Furlong is suing Robinson for defamation after she wrote a story for the Georgia Straight newspaper that included allegations from former students who claimed he was physically and verbally abusive while he was a volunteer teacher in British Columbia in the late 1960s and 1970s.
Robinson filed her statement of defence on Monday and included the new claims.
None of the accusations has been tested in court and Furlong said in his statement Tuesday that his legal team will be filing a formal response in court in the next few days.
The statement called Robinson's statement of claim an unfounded attack on his character and reputation.
After Robinson's story appeared in the newspaper in the fall, Furlong sued, insisting in a statement of claim filed last November that the story was false and accused Robinson of waging a personal campaign to discredit him. He held a news conference the day the article was published denying he had ever abused any students.
In her statement of defence, Robinson stands by her story, insisting she was diligent in verifying the allegations and attempted to contact Furlong to seek his side of the story. She also argues the article amounts to fair comment and is protected by a relatively new legal defence known as responsible communication.
But the 22-page statement of defence also adds to the allegations that have haunted Furlong's reputation since the story was first published.
Robinson's statement of defence says that since her article was published, she was contacted by a former common law spouse of Furlong's, with whom Furlong lived with in Nanaimo, B.C., from 1979 until 1982.
The statement of defence says the woman alleged Furlong "felt that he had a licence to have sex on demand, which resulted in her being forced to have non-consensual sexual relations on many occasions." The woman is not named.

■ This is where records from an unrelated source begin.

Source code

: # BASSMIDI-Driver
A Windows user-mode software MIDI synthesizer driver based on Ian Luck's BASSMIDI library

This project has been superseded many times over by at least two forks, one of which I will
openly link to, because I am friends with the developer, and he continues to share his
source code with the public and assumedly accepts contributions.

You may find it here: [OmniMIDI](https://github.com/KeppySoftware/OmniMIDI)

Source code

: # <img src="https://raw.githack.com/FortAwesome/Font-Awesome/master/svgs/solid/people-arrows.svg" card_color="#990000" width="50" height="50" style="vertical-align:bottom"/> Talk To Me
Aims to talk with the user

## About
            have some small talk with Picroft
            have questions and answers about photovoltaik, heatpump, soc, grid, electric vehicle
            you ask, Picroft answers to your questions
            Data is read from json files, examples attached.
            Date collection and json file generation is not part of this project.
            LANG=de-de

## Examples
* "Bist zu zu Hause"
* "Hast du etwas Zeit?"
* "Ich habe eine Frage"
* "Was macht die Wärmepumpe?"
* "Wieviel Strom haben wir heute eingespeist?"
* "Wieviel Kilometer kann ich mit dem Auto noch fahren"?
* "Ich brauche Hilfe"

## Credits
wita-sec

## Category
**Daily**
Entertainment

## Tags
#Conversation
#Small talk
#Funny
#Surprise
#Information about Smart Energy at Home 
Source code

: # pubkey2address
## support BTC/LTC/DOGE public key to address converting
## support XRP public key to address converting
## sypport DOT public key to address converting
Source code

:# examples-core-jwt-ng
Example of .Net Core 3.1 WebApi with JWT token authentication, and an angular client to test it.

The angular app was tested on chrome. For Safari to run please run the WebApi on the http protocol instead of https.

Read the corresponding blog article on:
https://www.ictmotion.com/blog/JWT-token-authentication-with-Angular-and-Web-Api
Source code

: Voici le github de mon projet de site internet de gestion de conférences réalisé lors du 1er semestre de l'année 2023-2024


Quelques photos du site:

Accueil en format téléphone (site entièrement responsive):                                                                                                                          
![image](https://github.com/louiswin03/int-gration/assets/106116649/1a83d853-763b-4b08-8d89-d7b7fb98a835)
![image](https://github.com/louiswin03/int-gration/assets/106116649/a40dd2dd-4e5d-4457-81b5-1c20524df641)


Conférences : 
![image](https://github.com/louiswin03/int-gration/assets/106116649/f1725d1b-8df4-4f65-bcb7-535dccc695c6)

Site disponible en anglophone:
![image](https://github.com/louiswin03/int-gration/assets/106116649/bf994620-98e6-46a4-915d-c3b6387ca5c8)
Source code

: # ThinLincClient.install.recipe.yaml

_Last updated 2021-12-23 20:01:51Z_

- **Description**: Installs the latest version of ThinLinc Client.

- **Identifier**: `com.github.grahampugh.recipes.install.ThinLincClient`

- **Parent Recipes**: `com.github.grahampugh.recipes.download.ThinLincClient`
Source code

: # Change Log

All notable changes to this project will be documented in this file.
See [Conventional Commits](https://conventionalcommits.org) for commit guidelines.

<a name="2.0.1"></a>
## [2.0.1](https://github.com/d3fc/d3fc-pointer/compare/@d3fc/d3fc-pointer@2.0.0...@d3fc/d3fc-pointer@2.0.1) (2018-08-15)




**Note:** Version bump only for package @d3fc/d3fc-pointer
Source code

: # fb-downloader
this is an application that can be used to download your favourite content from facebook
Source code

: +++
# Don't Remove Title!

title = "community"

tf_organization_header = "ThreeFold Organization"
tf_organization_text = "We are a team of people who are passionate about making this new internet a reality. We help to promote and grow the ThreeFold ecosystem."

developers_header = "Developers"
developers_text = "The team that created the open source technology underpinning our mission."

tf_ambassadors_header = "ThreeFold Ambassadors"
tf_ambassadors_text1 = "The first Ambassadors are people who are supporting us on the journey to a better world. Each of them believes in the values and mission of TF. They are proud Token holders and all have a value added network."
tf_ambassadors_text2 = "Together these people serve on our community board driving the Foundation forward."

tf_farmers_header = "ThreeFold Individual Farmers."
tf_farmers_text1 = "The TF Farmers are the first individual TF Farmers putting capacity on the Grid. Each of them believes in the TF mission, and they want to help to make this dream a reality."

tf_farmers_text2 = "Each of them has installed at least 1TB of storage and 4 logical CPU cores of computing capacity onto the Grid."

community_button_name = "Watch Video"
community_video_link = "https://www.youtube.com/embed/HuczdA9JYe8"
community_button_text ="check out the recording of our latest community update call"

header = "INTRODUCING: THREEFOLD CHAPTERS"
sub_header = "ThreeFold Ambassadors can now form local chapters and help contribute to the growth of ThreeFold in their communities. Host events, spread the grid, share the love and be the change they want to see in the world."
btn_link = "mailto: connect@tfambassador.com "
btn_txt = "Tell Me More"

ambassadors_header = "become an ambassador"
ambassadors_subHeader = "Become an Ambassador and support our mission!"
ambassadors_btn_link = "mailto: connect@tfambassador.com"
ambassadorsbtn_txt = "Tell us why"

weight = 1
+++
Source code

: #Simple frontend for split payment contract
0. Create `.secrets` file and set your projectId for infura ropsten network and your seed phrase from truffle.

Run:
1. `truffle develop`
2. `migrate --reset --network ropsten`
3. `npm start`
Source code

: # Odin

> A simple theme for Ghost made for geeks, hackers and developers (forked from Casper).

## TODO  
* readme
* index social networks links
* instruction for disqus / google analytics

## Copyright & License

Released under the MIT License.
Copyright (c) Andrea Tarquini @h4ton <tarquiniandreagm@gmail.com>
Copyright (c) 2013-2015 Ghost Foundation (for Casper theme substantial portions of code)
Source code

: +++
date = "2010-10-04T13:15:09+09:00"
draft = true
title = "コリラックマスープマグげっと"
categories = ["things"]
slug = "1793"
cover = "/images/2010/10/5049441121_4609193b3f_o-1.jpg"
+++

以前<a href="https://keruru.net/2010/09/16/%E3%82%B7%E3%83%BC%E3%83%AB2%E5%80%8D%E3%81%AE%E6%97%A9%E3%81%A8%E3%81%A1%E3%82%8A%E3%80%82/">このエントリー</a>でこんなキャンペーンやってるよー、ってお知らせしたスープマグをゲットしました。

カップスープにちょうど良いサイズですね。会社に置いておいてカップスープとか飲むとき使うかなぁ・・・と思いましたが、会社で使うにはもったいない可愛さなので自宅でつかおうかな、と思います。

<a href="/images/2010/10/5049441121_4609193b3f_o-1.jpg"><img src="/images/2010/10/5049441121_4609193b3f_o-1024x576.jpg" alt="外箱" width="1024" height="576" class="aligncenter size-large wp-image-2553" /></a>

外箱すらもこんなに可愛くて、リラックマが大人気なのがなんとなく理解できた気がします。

"The plaintiff had a habit of exposing himself to her, which caused her to feel sexually debased," says Robinson's statement of defence.
"The plaintiff raped her many times. On one particular occasion, he forcibly raped her while she was taking a shower, without saying a word. He continued to force himself on her, even though she was hitting him and trying to get him off her."
The statement of defence also says Furlong was controlling and routinely made derogatory, belittling comments, on one occasion threatening to throw her cat off a balcony.
Robinson's statement of defence also alleges Furlong physically and emotionally abused another woman, his former wife Margaret Furlong, when they were living in Prince George, B.C., and working at the same school between 1970 and 1972.
The statement of defence says on one evening, students outside their living quarters could hear John Furlong yelling at his wife inside. The next morning, "Margaret Furlong had a huge bruise on her face and her eyes were red and swollen," the statement of defence says.
On another occasion, the statement of defence says, students heard Furlong slap his wife.
The allegations are included in Robinson's response to defend emails she sent staff at Own the Podium, an athlete development agency, of which Furlong is chairman. The emails, sent in November of last year, suggested she had received new allegations and described Furlong as "violent and a racist."
Robinson's statement of defence says she wrote the emails while attempting to seek comment about two additional stories, which have yet to be published.
She also denies Furlong's claim that she is waging a personal vendetta against him, insisting that she repeatedly sought his side of the story but was either shouted at by Furlong or given a blanket denial by his lawyer.
The Georgia Straight newspaper, its editor and its publisher filed their own statement of defence earlier this month, denying the story was defamatory and, like Robinson, arguing the article is protected as fair comment and responsible communication.
Most of the allegations in the Georgia Straight article involved Furlong's time as a volunteer teacher at Immaculata Catholic School in Burns Lake. Immaculata was a religious school run by the Oblates, a missionary order, but it was not an Indian residential school. Students, including non-natives, attended by day.
After teaching and coaching at Immaculata for 14 months, Furlong moved to another religious school in Prince George.
Furlong said he never hid or purposely omitted speaking about his time teaching in Burns Lake or Prince George. He said it didn't appear in his biography because it wasn't related to the Olympics and because it was brief and uneventful.